Is anyone else thinking “Mythbusters” ?

According to this an 18 x 14 x 36 bale of straw weighs about 55 lbs (about 25 kg.) SentientMeat has helpfully pointed out that a male bactrian camel can carry 240 kg, (about 9.6 bales.)

Since one bale of straw measures about 5.25 cubic feet, that means the male bactrian camel could carry about 50.4 cubic feet of straw. I’ll leave it to someone else to work out metric equaivalents.

Well… I think I’m smarter for having read this.

:smack: …only on the SDMB…

Actually, the load capacity is not the same as the backbreaking capacity. The quoted load capacity of 240kg is just how much weight a male camel normally can walk around with. It’s going to take quite a lot more weight to actually snap the spine of the animal.

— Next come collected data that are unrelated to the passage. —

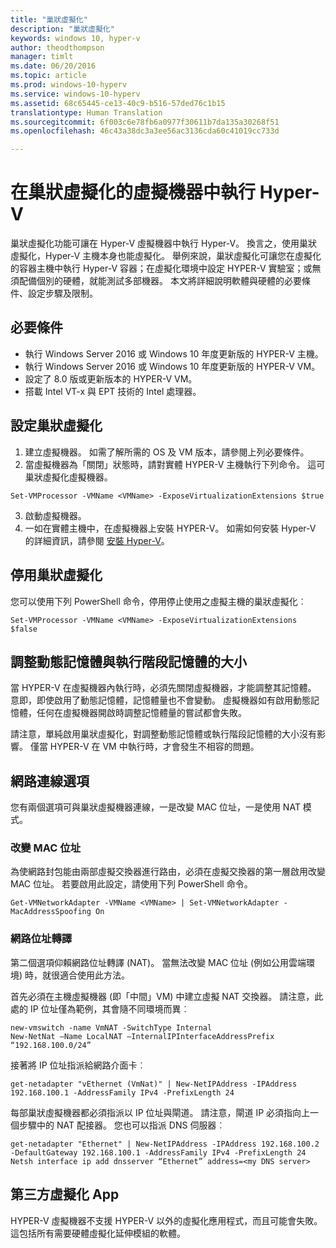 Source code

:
 ```yaml
---
title: "巢狀虛擬化"
description: "巢狀虛擬化"
keywords: windows 10, hyper-v
author: theodthompson
manager: timlt
ms.date: 06/20/2016
ms.topic: article
ms.prod: windows-10-hyperv
ms.service: windows-10-hyperv
ms.assetid: 68c65445-ce13-40c9-b516-57ded76c1b15
translationtype: Human Translation
ms.sourcegitcommit: 6f003c6e78fb6a0977f30611b7da135a30268f51
ms.openlocfilehash: 46c43a38dc3a3ee56ac3136cda60c41019cc733d

---
```


# 在巢狀虛擬化的虛擬機器中執行 Hyper-V

巢狀虛擬化功能可讓在 Hyper-V 虛擬機器中執行 Hyper-V。 換言之，使用巢狀虛擬化，Hyper-V 主機本身也能虛擬化。 舉例來說，巢狀虛擬化可讓您在虛擬化的容器主機中執行 Hyper-V 容器；在虛擬化環境中設定 HYPER-V 實驗室；或無須配備個別的硬體，就能測試多部機器。 本文將詳細說明軟體與硬體的必要條件、設定步驟及限制。 

## 必要條件

- 執行 Windows Server 2016 或 Windows 10 年度更新版的 HYPER-V 主機。
- 執行 Windows Server 2016 或 Windows 10 年度更新版的 HYPER-V VM。
- 設定了 8.0 版或更新版本的 HYPER-V VM。
- 搭載 Intel VT-x 與 EPT 技術的 Intel 處理器。

## 設定巢狀虛擬化

1. 建立虛擬機器。 如需了解所需的 OS 及 VM 版本，請參閱上列必要條件。
2. 當虛擬機器為「關閉」狀態時，請對實體 HYPER-V 主機執行下列命令。 這可巢狀虛擬化虛擬機器。

```none
Set-VMProcessor -VMName <VMName> -ExposeVirtualizationExtensions $true
```
3. 啟動虛擬機器。
4. 一如在實體主機中，在虛擬機器上安裝 HYPER-V。 如需如何安裝 Hyper-V 的詳細資訊，請參閱 [安裝 Hyper-V]( https://msdn.microsoft.com/en-us/virtualization/hyperv_on_windows/quick_start/walkthrough_install)。

## 停用巢狀虛擬化
您可以使用下列 PowerShell 命令，停用停止使用之虛擬主機的巢狀虛擬化︰
```none
Set-VMProcessor -VMName <VMName> -ExposeVirtualizationExtensions $false
```

## 調整動態記憶體與執行階段記憶體的大小
當 HYPER-V 在虛擬機器內執行時，必須先關閉虛擬機器，才能調整其記憶體。 意即，即使啟用了動態記憶體，記憶體量也不會變動。 虛擬機器如有啟用動態記憶體，任何在虛擬機器開啟時調整記憶體量的嘗試都會失敗。 

請注意，單純啟用巢狀虛擬化，對調整動態記憶體或執行階段記憶體的大小沒有影響。 僅當 HYPER-V 在 VM 中執行時，才會發生不相容的問題。

## 網路連線選項
您有兩個選項可與巢狀虛擬機器連線，一是改變 MAC 位址，一是使用 NAT 模式。

### 改變 MAC 位址
為使網路封包能由兩部虛擬交換器進行路由，必須在虛擬交換器的第一層啟用改變 MAC 位址。 若要啟用此設定，請使用下列 PowerShell 命令。

```none
Get-VMNetworkAdapter -VMName <VMName> | Set-VMNetworkAdapter -MacAddressSpoofing On
```
### 網路位址轉譯
第二個選項仰賴網路位址轉譯 (NAT)。 當無法改變 MAC 位址 (例如公用雲端環境) 時，就很適合使用此方法。

首先必須在主機虛擬機器 (即「中間」VM) 中建立虛擬 NAT 交換器。 請注意，此處的 IP 位址僅為範例，其會隨不同環境而異︰
```none
new-vmswitch -name VmNAT -SwitchType Internal
New-NetNat –Name LocalNAT –InternalIPInterfaceAddressPrefix “192.168.100.0/24”
```
接著將 IP 位址指派給網路介面卡︰
```none
get-netadapter "vEthernet (VmNat)" | New-NetIPAddress -IPAddress 192.168.100.1 -AddressFamily IPv4 -PrefixLength 24
```
每部巢狀虛擬機器都必須指派以 IP 位址與閘道。 請注意，閘道 IP 必須指向上一個步驟中的 NAT 配接器。 您也可以指派 DNS 伺服器︰
```none
get-netadapter "Ethernet" | New-NetIPAddress -IPAddress 192.168.100.2 -DefaultGateway 192.168.100.1 -AddressFamily IPv4 -PrefixLength 24
Netsh interface ip add dnsserver “Ethernet” address=<my DNS server>
```

## 第三方虛擬化 App
HYPER-V 虛擬機器不支援 HYPER-V 以外的虛擬化應用程式，而且可能會失敗。 這包括所有需要硬體虛擬化延伸模組的軟體。



<!--HONumber=Sep16_HO4-->


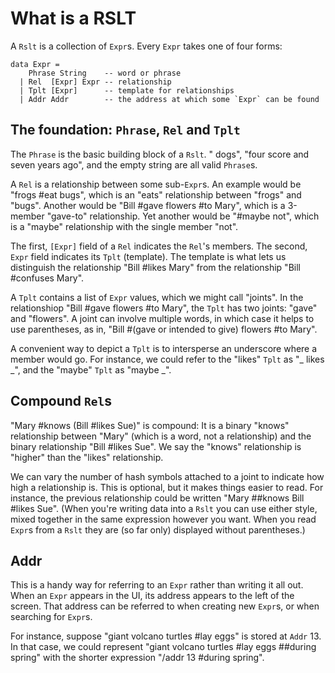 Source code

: # What is a RSLT

A `Rslt` is a collection of `Expr`s.
Every `Expr` takes one of four forms:

```
data Expr =
    Phrase String    -- word or phrase
  | Rel  [Expr] Expr -- relationship
  | Tplt [Expr]      -- template for relationships
  | Addr Addr        -- the address at which some `Expr` can be found
```


## The foundation: `Phrase`, `Rel` and `Tplt`

The `Phrase` is the basic building block of a `Rslt`. "
dogs", "four score and seven years ago",
and the empty string are all valid `Phrase`s.

A `Rel` is a relationship between some sub-`Expr`s.
An example would be "frogs #eat bugs",
which is an "eats" relationship between "frogs" and "bugs".
Another would be "Bill #gave flowers #to Mary",
which is a 3-member "gave-to" relationship.
Yet another would be "#maybe not",
which is a "maybe" relationship with the single member "not".

The first, `[Expr]` field of a `Rel` indicates the `Rel`'s members.
The second, `Expr` field indicates its `Tplt` (template).
The template is what lets us distinguish the relationship "Bill #likes Mary" from the relationship "Bill #confuses Mary".

A `Tplt` contains a list of `Expr` values, which we might call "joints".
In the relationshiop "Bill #gave flowers #to Mary",
the `Tplt` has two joints: "gave" and "flowers".
A joint can involve multiple words,
in which case it helps to use parentheses,
as in, "Bill #(gave or intended to give) flowers #to Mary".

A convenient way to depict a `Tplt` is to intersperse an underscore where a member would go.
For instance, we could refer to the "likes" `Tplt` as "_ likes _",
and the "maybe" `Tplt` as "maybe _".


## Compound `Rel`s

"Mary #knows (Bill #likes Sue)" is compound:
It is a binary "knows" relationship between "Mary"
(which is a word, not a relationship)
and the binary relationship "Bill #likes Sue".
We say the "knows" relationship is "higher" than the "likes" relationship.

We can vary the number of hash symbols attached to a joint to indicate how high a relationship is.
This is optional, but it makes things easier to read.
For instance, the previous relationship could be written "Mary ##knows Bill #likes Sue".
(When you're writing data into a `Rslt` you can use either style, mixed together in the same expression however you want.
When you read `Expr`s from a `Rslt` they are (so far only) displayed without parentheses.)


## Addr

This is a handy way for referring to an `Expr` rather than writing it all out.
When an `Expr` appears in the UI,
its address appears to the left of the screen.
That address can be referred to when creating new `Expr`s,
or when searching for `Expr`s.

For instance, suppose "giant volcano turtles #lay eggs" is stored at `Addr` 13.
In that case, we could represent "giant volcano turtles #lay eggs ##during spring" with the shorter expression "/addr 13 #during spring".
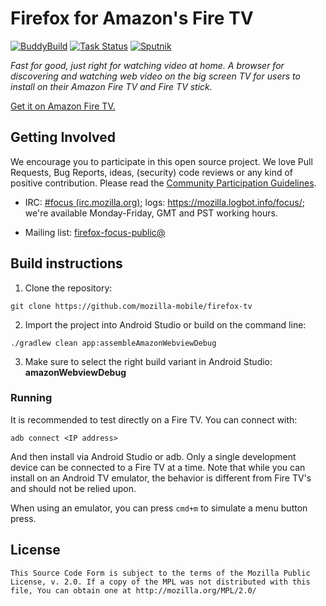 # Firefox for Amazon's Fire TV

[![BuddyBuild](https://dashboard.buddybuild.com/api/statusImage?appID=5a3050c4aa895000017cd42e&branch=master&build=latest)](https://dashboard.buddybuild.com/apps/5a3050c4aa895000017cd42e/build/latest?branch=master)
[![Task Status](https://github.taskcluster.net/v1/repository/mozilla-mobile/firefox-tv/master/badge.svg)](https://github.taskcluster.net/v1/repository/mozilla-mobile/firefox-tv/master/latest)
[![Sputnik](https://sputnik.ci/conf/badge)](https://sputnik.ci/app#/builds/mozilla-mobile/firefox-tv)

_Fast for good, just right for watching video at home. A browser for
discovering and watching web video on the big screen TV for users to install on
their Amazon Fire TV and Fire TV stick._

[Get it on Amazon Fire TV.][amazon link]

## Getting Involved
We encourage you to participate in this open source project. We love Pull
Requests, Bug Reports, ideas, (security) code reviews or any kind of positive
contribution. Please read the [Community Participation
Guidelines](https://www.mozilla.org/en-US/about/governance/policies/participation/).

* IRC: [#focus (irc.mozilla.org)](https://wiki.mozilla.org/IRC); logs:
https://mozilla.logbot.info/focus/; we're available Monday-Friday, GMT and PST
working hours.

* Mailing list:
[firefox-focus-public@](https://mail.mozilla.org/listinfo/firefox-focus-public)

## Build instructions
1. Clone the repository:

  ```shell
  git clone https://github.com/mozilla-mobile/firefox-tv
  ```

2. Import the project into Android Studio or build on the command line:

  ```shell
  ./gradlew clean app:assembleAmazonWebviewDebug
  ```

3. Make sure to select the right build variant in Android Studio: **amazonWebviewDebug**

### Running
It is recommended to test directly on a Fire TV. You can connect with:
```shell
adb connect <IP address>
```

And then install via Android Studio or adb. Only a single development device
can be connected to a Fire TV at a time. Note that while you can install on an
Android TV emulator, the behavior is different from Fire TV's and should not be
relied upon.

When using an emulator, you can press `cmd+m` to simulate a menu button press.

## License

    This Source Code Form is subject to the terms of the Mozilla Public
    License, v. 2.0. If a copy of the MPL was not distributed with this
    file, You can obtain one at http://mozilla.org/MPL/2.0/

[amazon link]: https://www.amazon.com/dp/B078B5YMPD/ref=sr_1_1
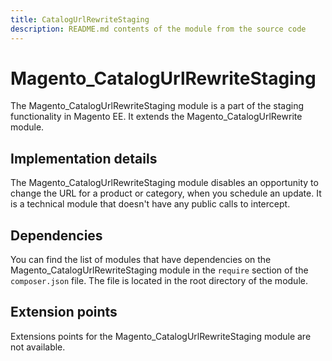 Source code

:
 ```yaml
---
title: CatalogUrlRewriteStaging
description: README.md contents of the module from the source code
---
```


# Magento_CatalogUrlRewriteStaging

The Magento_CatalogUrlRewriteStaging module is a part of the staging functionality in Magento EE. It extends the Magento_CatalogUrlRewrite module.

## Implementation details

The Magento_CatalogUrlRewriteStaging module disables an opportunity to change the URL for a product or category, when you schedule an update. It is a technical module that doesn't have any public calls to intercept.

## Dependencies

You can find the list of modules that have dependencies on the Magento_CatalogUrlRewriteStaging module in the `require` section of the `composer.json` file. The file is located in the root directory of the module.

## Extension points

Extensions points for the Magento_CatalogUrlRewriteStaging module are not available.

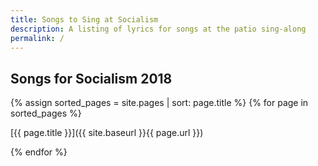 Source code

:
```yaml
---
title: Songs to Sing at Socialism
description: A listing of lyrics for songs at the patio sing-along
permalink: /
---
```

## Songs for Socialism 2018

{% assign sorted_pages = site.pages | sort: page.title %}
{% for page in sorted_pages %}
   
[{{ page.title }}]({{ site.baseurl }}{{ page.url }})
            
{% endfor %}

Yes, but then the weight-bearing area of the load becomes the critical factor, and the phrase provides no information about that: if the straws are loaded onto a saddle comprising an extremely sharp knife (ie. an area of less than 1 mm[sup]2[/sup], maybe a few hundred will separate vertebrae. Spread evenly (over, say, 1 m[sup]2[/sup], and the camel will be squashed to a pulp by literal billions of straws before the vertebrae separate.

THIS!

Also, the animal’s back is not similar to a rigid piece of material that will sustain weight X and then fail at weight X plus weight of one straw. The animal’s back is made of muscle, connective tissue, and bones. I’m sure one of the animal’s back muscles would fail prior to the back breaking, causing the animal to fall over and no longer be in position to find the back breaking weight. Or the leg could buckle leading to falling over, same deal.

I think we should stop using the camel idiom/phrase entirely in favor of the more binary operation of the “drop that overflowed the glass”. If you ever played with water and filling glasses, the meniscus fills and then one drop, sploosh!

I found this thread by searching instead of starting a new one.

Not so! The saying refers to the “last straw” as doing the final damage, which most certainly implies that the burden it is being added to already consists, at least in part of straw.

Uh oh, zombie I see!

I really hope Paul Weir Galm is reading this.

I can easily see Adam and Jamie going out to build competing model camels, each with a different breakdown method (“Now what breaks on the camel is its spine. I’ve made a “spine” out of pieces of PVC tubing held together by an elastomer that matches the cartilage “discs” in a camel’s spinal column…”), then loading them with weights, culminating in straws that they add one by one until the models snap.

Not the way I’ve ever heard it. I only hear of the “straw” that breaks the camel’s back. Never anything about “last straw”.

I wonder how many straws it takes to break a zombie camel’s back?
Although, on this board, it’d be a straw MAN, instead.

Good question! Let’s find out.

One,

two,

three

CRUNCH

Three.

What kind of straw do you come into contact with? A few hundred pieces of straw is what I would picture to be a handful of straw. That’s one weak pack animal.

One, maybe, if the guy who said this is wielding it:

Snort! Anyone knows it’s 44, always 44. Did you NOT account for the hemispheric wave variation in the locations where camels are known to congregate?